The harsh climate and volcanic soil makes it difficult for trees to grow and thrive isn Iceland. Over the centuries, settlers cleared native wooded areas for farming and grazing. Icelandic people developed unique construction methods using the resources available.... mainly turf and stone.
Blocks of turf were cut from the ground and stacked on top of one another and packed tightly to form walls. Wooden beams are covered with a layer of turf to form a roof. The houses are usually small, with one or two rooms, but they are warm and well insulated, making them suitable for the cold Icelandic climate. Notice how the turf bricks are laid in a herringbone pattern.
The house is cozy and comfortable. The door and windows are small, but they let in a surprising amount of light and provide a great view of the surrounding landscape.
Laufás is larger than most turf house, reflective of its role as a manor house for a wealthy vicarage. The oldest part of the house was built in 1840. Most of Laufás was rebuilt in the late 1860s by then-pastor, Reverend Halldórsson. The last resident moved to a newer parsonage in 1936. Today, the site is maintained and operated by the Akureyri Museum for the National Museum of Iceland.
The furnishings inside are from around 1900 and shows how Icelanders were living at that time. Living in a sod house required a great deal of hard work and maintenance. The turf needed to be cut and harvested in the summer months and stored for use during the winter. The walls and roof of the house needed regular maintenance and repair to prevent leaks and deterioration.
Despite the hard work, the sod houses provided a warm and comfortable living space, particularly during the long and cold Icelandic winters. The interior of an Icelandic sod house was typically quite simple, with a dirt floor and minimal furnishings. The house would be lit by candles or oil lamps, and the heat would come from a sod-burning fire burning in the middle of the room.
The main living space was often a single room that served as a kitchen, living room, and bedroom. Laufás has separate kitchen and bedroom areas. The wooden furniture was likely built by former residents during the long winter months.
Wool was carded and spun into flat skeins of yarns thick and thin. The wool was used to knit sweaters, hats, gloves and other winter necessities.
Without a toy store or building materials to waste, children found discarded objects around the house and farm to turn into games. Children played with found objects such as fish bones, sheep horns, and horse shoes.
These sod houses are excellent examples of sustainable living. The turf is a renewable resource, and provides natural insulation keeping the house warm in the winter and cool in the summer. Summer gardens were planted to grow hardy food crops to be preserved for use throughout the year.
Rhubarb is especially popular in Iceland. There is really tasty rhubarb jam, syrup, relish, and desserts available in every restaurant and café.
Laufás has been a religious gathering area since the beginnings of Christianity in Iceland. The Laufáskirkja church on site today was built in 1865.

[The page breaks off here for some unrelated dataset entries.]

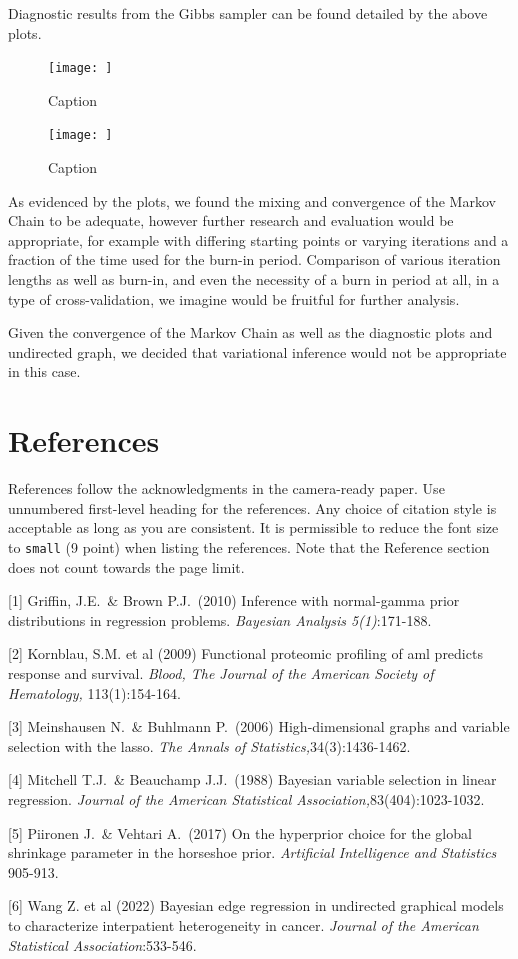 \documentclass{article}
\begin{document}
Diagnostic results from the Gibbs sampler can be found detailed by the above plots. 
\pagebreak
\begin{figure}
    \centering
    \texttt{[image: ]}
    \caption{Caption}
    \label{fig:enter-label}
\end{figure}

\pagebreak
\begin{figure}
    \centering
    \texttt{[image: ]}
    \caption{Caption}
    \label{fig:enter-label}
\end{figure}

As evidenced by the plots, we found the mixing and convergence of the Markov Chain to be adequate, however further research and evaluation would be appropriate, for example with differing starting points or varying iterations and a fraction of the time used for the burn-in period. Comparison of various iteration lengths as well as burn-in, and even the necessity of a burn in period at all, in a type of cross-validation, we imagine would be fruitful for further analysis. 

Given the convergence of the Markov Chain as well as the diagnostic plots and undirected graph, we decided that variational inference would not be appropriate in this case. 

\section*{References}


References follow the acknowledgments in the camera-ready paper. Use unnumbered first-level heading for
the references. Any choice of citation style is acceptable as long as you are
consistent. It is permissible to reduce the font size to \verb+small+ (9 point)
when listing the references.
Note that the Reference section does not count towards the page limit.
\medskip


\small

[1] Griffin, J.E.\ \& Brown P.J.\ (2010) Inference with normal-gamma prior distributions in regression problems. {\it Bayesian Analysis 5(1)}:171-188.

[2] Kornblau, S.M. et al (2009) Functional proteomic profiling of aml predicts response and survival. {\it Blood, The Journal of the American Society of Hematology,} 113(1):154-164.

[3] Meinshausen N.\ \& Buhlmann P.\ (2006) High-dimensional graphs and variable selection with the lasso. {\it The Annals of Statistics,}34(3):1436-1462.

[4] Mitchell T.J.\ \& Beauchamp J.J.\ (1988) Bayesian variable selection in linear regression. {\it Journal of the American Statistical Association,}83(404):1023-1032.

[5] Piironen J.\ \& Vehtari A.\ (2017) On the hyperprior choice for the global shrinkage parameter in the horseshoe prior. {\it Artificial Intelligence and Statistics} 905-913.

[6] Wang Z. et al (2022) Bayesian edge regression in undirected graphical models to characterize interpatient heterogeneity in cancer. {\it Journal of the American Statistical Association}:533-546.
\end{document}
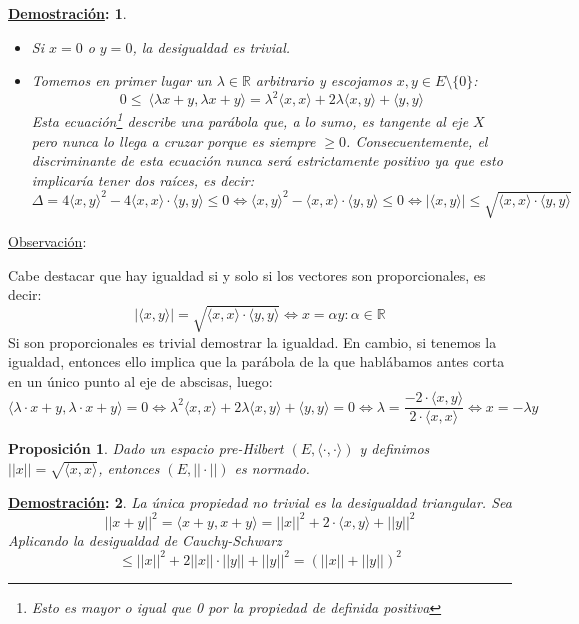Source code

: \documentclass[10pt,a4paper,openright]{book}
\theoremstyle{break}
\newtheorem*{prop}{Proposición}
\newtheorem*{demo}{\underline{Demostración}:}
\begin{document}
\begin{demo}
\begin{itemize}
\item Si $x = 0$ o $y=0$, la desigualdad es trivial.

\item Tomemos en primer lugar un $\lambda\in \mathbb R$ arbitrario y escojamos $x,y \in E \setminus \{0\}$:
$$0 \leq \ \langle \lambda x + y, \lambda x + y\rangle = \lambda^2 \langle x,x\rangle + 2\lambda \langle x,y\rangle + \langle y,y\rangle$$
Esta ecuación\footnote{Esto es mayor o igual que 0 por la propiedad de definida positiva} describe una parábola que, a lo sumo, es tangente al eje $X$ pero nunca lo llega a cruzar porque es siempre $\geq 0$. Consecuentemente, el discriminante de esta ecuación nunca será estrictamente positivo ya que esto implicaría tener dos raíces, es decir:
$$\Delta = 4 \langle x,y\rangle^2 - 4\langle x,x\rangle\cdot \langle y,y\rangle \leq 0 \Leftrightarrow \langle x,y\rangle^2 -\langle x,x\rangle\cdot \langle y,y\rangle \leq 0 \Leftrightarrow|\langle x,y\rangle| \leq \sqrt{\langle x,x\rangle\cdot\langle y,y\rangle}$$
\end{itemize}
\end{demo}

\underline{Observación}:

Cabe destacar que hay igualdad si y solo si los vectores son proporcionales, es decir:
$$|\langle x,y\rangle| =\sqrt{\langle x,x\rangle \cdot \langle y,y\rangle} \Leftrightarrow x = \alpha y : \alpha \in \mathbb{R}$$
Si son proporcionales es trivial demostrar la igualdad. En cambio, si tenemos la igualdad, entonces ello implica que la parábola de la que hablábamos antes corta en un único punto al eje de abscisas, luego:
$$\langle\lambda \cdot x + y, \lambda \cdot x + y\rangle =  0\Leftrightarrow  \lambda^2 \langle x,x\rangle + 2\lambda \langle x,y\rangle + \langle y,y\rangle = 0 \Leftrightarrow \lambda = \frac{-2 \cdot \langle x,y\rangle}{2 \cdot \langle x,x\rangle} \Leftrightarrow x = -\lambda y$$

\begin{prop}
Dado un espacio pre-Hilbert $(E, \langle \cdot, \cdot \rangle)$ y definimos $||x|| = \sqrt{\langle x,x \rangle}$, entonces $(E, || \cdot ||)$ es normado.
\end{prop}

\begin{demo}
La única propiedad no trivial es la desigualdad triangular. Sea 
$$|| x+y||^2 = \langle x+y,x+y\rangle = ||x||^2 + 2 \cdot \langle x,y\rangle + ||y||^2$$
Aplicando la desigualdad de Cauchy-Schwarz
$$\leq ||x||^2 + 2 ||x|| \cdot ||y|| + ||y||^2 = (||x|| + ||y||)^2$$
\end{demo}
\end{document}
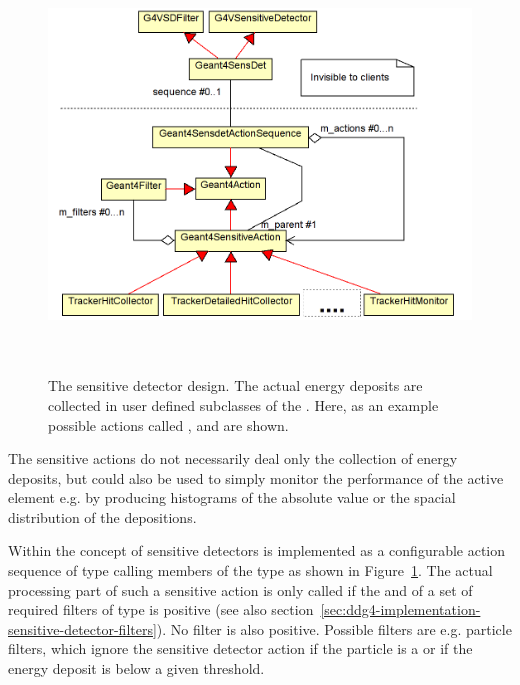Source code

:\documentclass[10pt,a4paper]{article}
\begin{document}
\begin{figure}[t]
  \begin{center}
    \includegraphics[height=110mm] {DDG4-Sensitive-detector.png}
    \caption{The sensitive detector design. The actual energy deposits are 
        collected in user defined subclasses of the .
        Here, as an example possible actions called ,
         and  are shown.}
    \label{fig:ddg4-implementation-sensitive-detector}
  \end{center}
\end{figure}

\noindent
The sensitive actions do not necessarily deal only the collection of energy 
deposits, but could also be used to simply monitor the performance of the
active element e.g. by producing histograms of the absolute value or the 
spacial distribution of the depositions.

\noindent
Within \DDG the concept of sensitive  detectors is implemented as a
configurable  action sequence of type 
{}
calling members of the type 
{} as shown in 
Figure~\ref{fig:ddg4-implementation-sensitive-detector}. The actual processing
part of such a sensitive action is only called if the and of a set of
required filters of type  is positive (see also 
section~\ref{sec:ddg4-implementation-sensitive-detector-filters}). No filter 
is also positive. Possible filters are e.g. particle filters, which ignore the
sensitive detector action if the particle is a  or if the
energy deposit is below a given threshold.
\end{document}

The church is very proud of its decorative pulpit built in 1698.
Laufás Visitor Centre not only provides lots of great information about the sod house but also has a wealthy of information and advice about local wildlife, history and other activities in the area. There is a selection of local handicrafts, souvenirs, and refreshments available for purchase.
The museum is only open during the summer months from 10:00 - 17:00. The entrance ticket gives visitors access to 5 different local museums for up to a year for 2,ooo ISK ($19 CAD). Check their website for free family days with Icelandic ponies.
Visiting the sod house at Laufás is a unique and fascinating experience that provides a glimpse into Iceland's rich cultural heritage. If you're interested in Iceland's history, architecture, or just want to see something unique, the sod house at Laufus should be on your list.